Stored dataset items
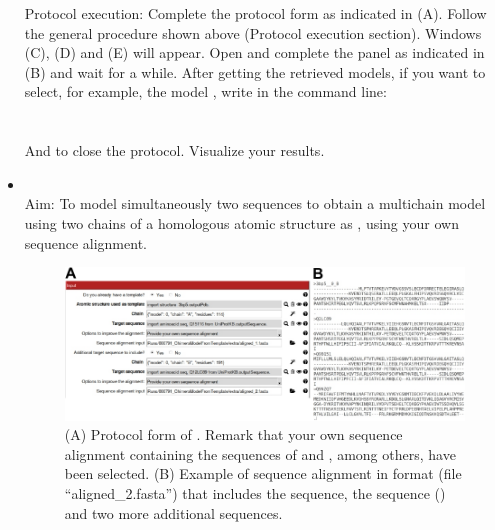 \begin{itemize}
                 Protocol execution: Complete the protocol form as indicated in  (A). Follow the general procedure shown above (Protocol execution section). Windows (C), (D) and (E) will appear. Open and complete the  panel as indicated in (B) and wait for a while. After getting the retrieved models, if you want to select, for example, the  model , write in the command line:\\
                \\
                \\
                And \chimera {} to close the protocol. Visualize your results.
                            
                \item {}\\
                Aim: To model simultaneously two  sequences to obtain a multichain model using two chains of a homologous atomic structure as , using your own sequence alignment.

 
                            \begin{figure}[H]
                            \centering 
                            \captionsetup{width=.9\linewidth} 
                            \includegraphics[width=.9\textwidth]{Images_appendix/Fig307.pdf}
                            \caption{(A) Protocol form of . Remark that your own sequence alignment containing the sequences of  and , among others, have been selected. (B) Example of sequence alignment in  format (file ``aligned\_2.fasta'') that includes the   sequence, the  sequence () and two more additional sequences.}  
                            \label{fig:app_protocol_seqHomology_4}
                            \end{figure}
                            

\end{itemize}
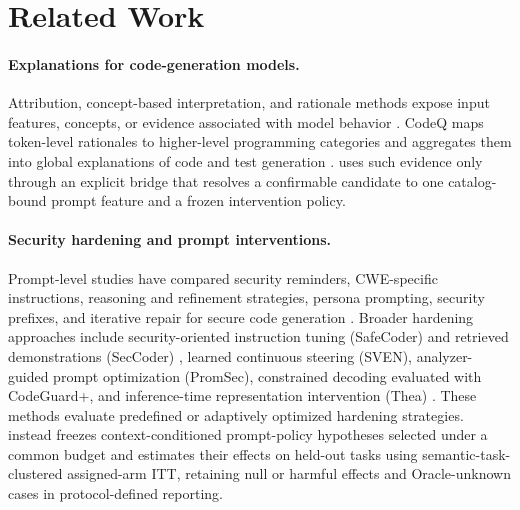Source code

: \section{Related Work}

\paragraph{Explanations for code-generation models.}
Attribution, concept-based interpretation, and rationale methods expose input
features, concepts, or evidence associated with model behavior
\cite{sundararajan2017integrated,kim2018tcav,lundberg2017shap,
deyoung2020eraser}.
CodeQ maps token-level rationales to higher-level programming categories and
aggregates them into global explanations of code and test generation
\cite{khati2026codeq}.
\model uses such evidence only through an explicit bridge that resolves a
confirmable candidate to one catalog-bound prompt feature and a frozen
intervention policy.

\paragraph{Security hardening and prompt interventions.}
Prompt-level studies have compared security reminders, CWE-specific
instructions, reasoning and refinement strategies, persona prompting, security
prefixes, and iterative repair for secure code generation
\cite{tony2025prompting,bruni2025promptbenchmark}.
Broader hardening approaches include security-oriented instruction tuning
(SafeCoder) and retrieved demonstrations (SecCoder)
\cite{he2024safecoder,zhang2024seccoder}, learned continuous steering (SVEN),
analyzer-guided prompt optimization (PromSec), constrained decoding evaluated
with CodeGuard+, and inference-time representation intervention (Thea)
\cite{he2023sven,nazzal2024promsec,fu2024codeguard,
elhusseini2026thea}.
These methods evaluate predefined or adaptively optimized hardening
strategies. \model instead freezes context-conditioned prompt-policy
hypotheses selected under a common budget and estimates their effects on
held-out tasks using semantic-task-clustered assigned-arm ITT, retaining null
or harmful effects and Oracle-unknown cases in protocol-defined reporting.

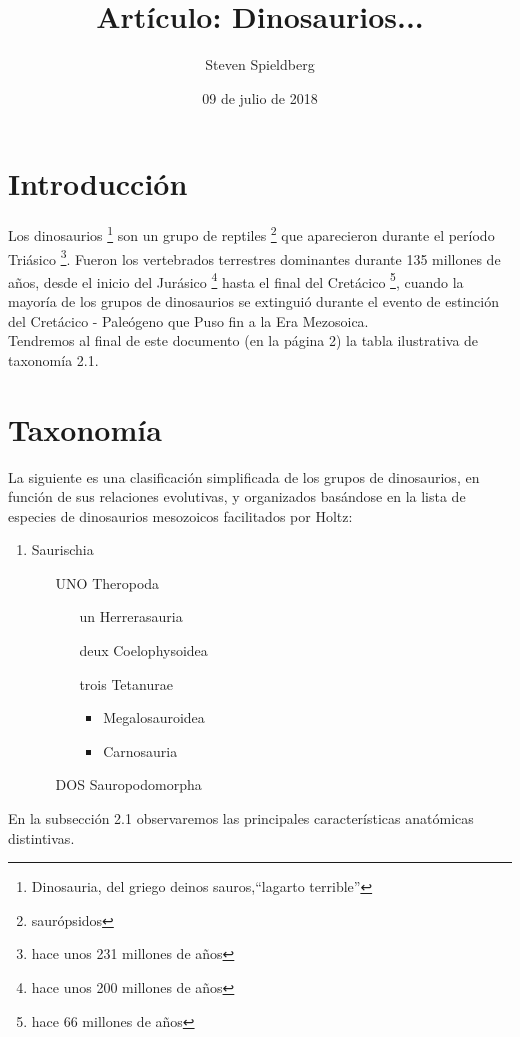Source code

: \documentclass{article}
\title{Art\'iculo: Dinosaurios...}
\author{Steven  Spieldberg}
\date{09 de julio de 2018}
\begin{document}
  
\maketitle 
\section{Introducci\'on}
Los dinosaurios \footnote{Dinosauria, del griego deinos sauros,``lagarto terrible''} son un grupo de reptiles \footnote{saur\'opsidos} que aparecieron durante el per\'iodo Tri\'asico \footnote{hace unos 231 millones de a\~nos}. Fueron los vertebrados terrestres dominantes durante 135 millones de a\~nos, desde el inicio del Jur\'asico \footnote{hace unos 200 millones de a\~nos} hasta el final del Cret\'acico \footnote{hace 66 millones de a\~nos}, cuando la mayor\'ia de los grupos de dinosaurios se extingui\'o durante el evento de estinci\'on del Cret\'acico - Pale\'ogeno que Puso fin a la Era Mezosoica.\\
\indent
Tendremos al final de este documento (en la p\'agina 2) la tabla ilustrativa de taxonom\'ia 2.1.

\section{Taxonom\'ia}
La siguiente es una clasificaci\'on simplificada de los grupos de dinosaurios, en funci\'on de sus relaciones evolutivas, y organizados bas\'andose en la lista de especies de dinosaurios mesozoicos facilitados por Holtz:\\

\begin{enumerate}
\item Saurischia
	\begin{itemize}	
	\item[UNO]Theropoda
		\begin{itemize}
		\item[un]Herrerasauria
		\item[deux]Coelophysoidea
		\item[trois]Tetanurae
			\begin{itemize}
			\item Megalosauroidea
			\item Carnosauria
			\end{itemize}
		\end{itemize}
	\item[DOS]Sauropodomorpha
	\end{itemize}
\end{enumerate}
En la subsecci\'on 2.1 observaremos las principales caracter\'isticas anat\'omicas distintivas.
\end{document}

_Your assignment:_ Omit each image and transcribe the remaining records word for word.

_Result of this task:_
 \begin{itemize}
                 Protocol execution: Complete the protocol form as indicated in  (A). Follow the general procedure shown above (Protocol execution section). Windows (C), (D) and (E) will appear. Open and complete the  panel as indicated in (B) and wait for a while. After getting the retrieved models, if you want to select, for example, the  model , write in the command line:\\
                \\
                \\
                And \chimera {} to close the protocol. Visualize your results.
                            
                \item {}\\
                Aim: To model simultaneously two  sequences to obtain a multichain model using two chains of a homologous atomic structure as , using your own sequence alignment.

 
                            \begin{figure}[H]
                            \centering 
                            \captionsetup{width=.9\linewidth} 
                            \includegraphics[width=.9\textwidth]{Images_appendix/Fig307.pdf}
                            \caption{(A) Protocol form of . Remark that your own sequence alignment containing the sequences of  and , among others, have been selected. (B) Example of sequence alignment in  format (file ``aligned\_2.fasta'') that includes the   sequence, the  sequence () and two more additional sequences.}  
                            \label{fig:app_protocol_seqHomology_4}
                            \end{figure}
                            

\end{itemize}
Source code

: \section{Related Work}

\paragraph{Explanations for code-generation models.}
Attribution, concept-based interpretation, and rationale methods expose input
features, concepts, or evidence associated with model behavior
\cite{sundararajan2017integrated,kim2018tcav,lundberg2017shap,
deyoung2020eraser}.
CodeQ maps token-level rationales to higher-level programming categories and
aggregates them into global explanations of code and test generation
\cite{khati2026codeq}.
\model uses such evidence only through an explicit bridge that resolves a
confirmable candidate to one catalog-bound prompt feature and a frozen
intervention policy.

\paragraph{Security hardening and prompt interventions.}
Prompt-level studies have compared security reminders, CWE-specific
instructions, reasoning and refinement strategies, persona prompting, security
prefixes, and iterative repair for secure code generation
\cite{tony2025prompting,bruni2025promptbenchmark}.
Broader hardening approaches include security-oriented instruction tuning
(SafeCoder) and retrieved demonstrations (SecCoder)
\cite{he2024safecoder,zhang2024seccoder}, learned continuous steering (SVEN),
analyzer-guided prompt optimization (PromSec), constrained decoding evaluated
with CodeGuard+, and inference-time representation intervention (Thea)
\cite{he2023sven,nazzal2024promsec,fu2024codeguard,
elhusseini2026thea}.
These methods evaluate predefined or adaptively optimized hardening
strategies. \model instead freezes context-conditioned prompt-policy
hypotheses selected under a common budget and estimates their effects on
held-out tasks using semantic-task-clustered assigned-arm ITT, retaining null
or harmful effects and Oracle-unknown cases in protocol-defined reporting.

Source code

: \documentclass{article}
\title{Art\'iculo: Dinosaurios...}
\author{Steven  Spieldberg}
\date{09 de julio de 2018}
\begin{document}
  
\maketitle 
\section{Introducci\'on}
Los dinosaurios \footnote{Dinosauria, del griego deinos sauros,``lagarto terrible''} son un grupo de reptiles \footnote{saur\'opsidos} que aparecieron durante el per\'iodo Tri\'asico \footnote{hace unos 231 millones de a\~nos}. Fueron los vertebrados terrestres dominantes durante 135 millones de a\~nos, desde el inicio del Jur\'asico \footnote{hace unos 200 millones de a\~nos} hasta el final del Cret\'acico \footnote{hace 66 millones de a\~nos}, cuando la mayor\'ia de los grupos de dinosaurios se extingui\'o durante el evento de estinci\'on del Cret\'acico - Pale\'ogeno que Puso fin a la Era Mezosoica.\\
\indent
Tendremos al final de este documento (en la p\'agina 2) la tabla ilustrativa de taxonom\'ia 2.1.

\section{Taxonom\'ia}
La siguiente es una clasificaci\'on simplificada de los grupos de dinosaurios, en funci\'on de sus relaciones evolutivas, y organizados bas\'andose en la lista de especies de dinosaurios mesozoicos facilitados por Holtz:\\

\begin{enumerate}
\item Saurischia
	\begin{itemize}	
	\item[UNO]Theropoda
		\begin{itemize}
		\item[un]Herrerasauria
		\item[deux]Coelophysoidea
		\item[trois]Tetanurae
			\begin{itemize}
			\item Megalosauroidea
			\item Carnosauria
			\end{itemize}
		\end{itemize}
	\item[DOS]Sauropodomorpha
	\end{itemize}
\end{enumerate}
En la subsecci\'on 2.1 observaremos las principales caracter\'isticas anat\'omicas distintivas.
\end{document}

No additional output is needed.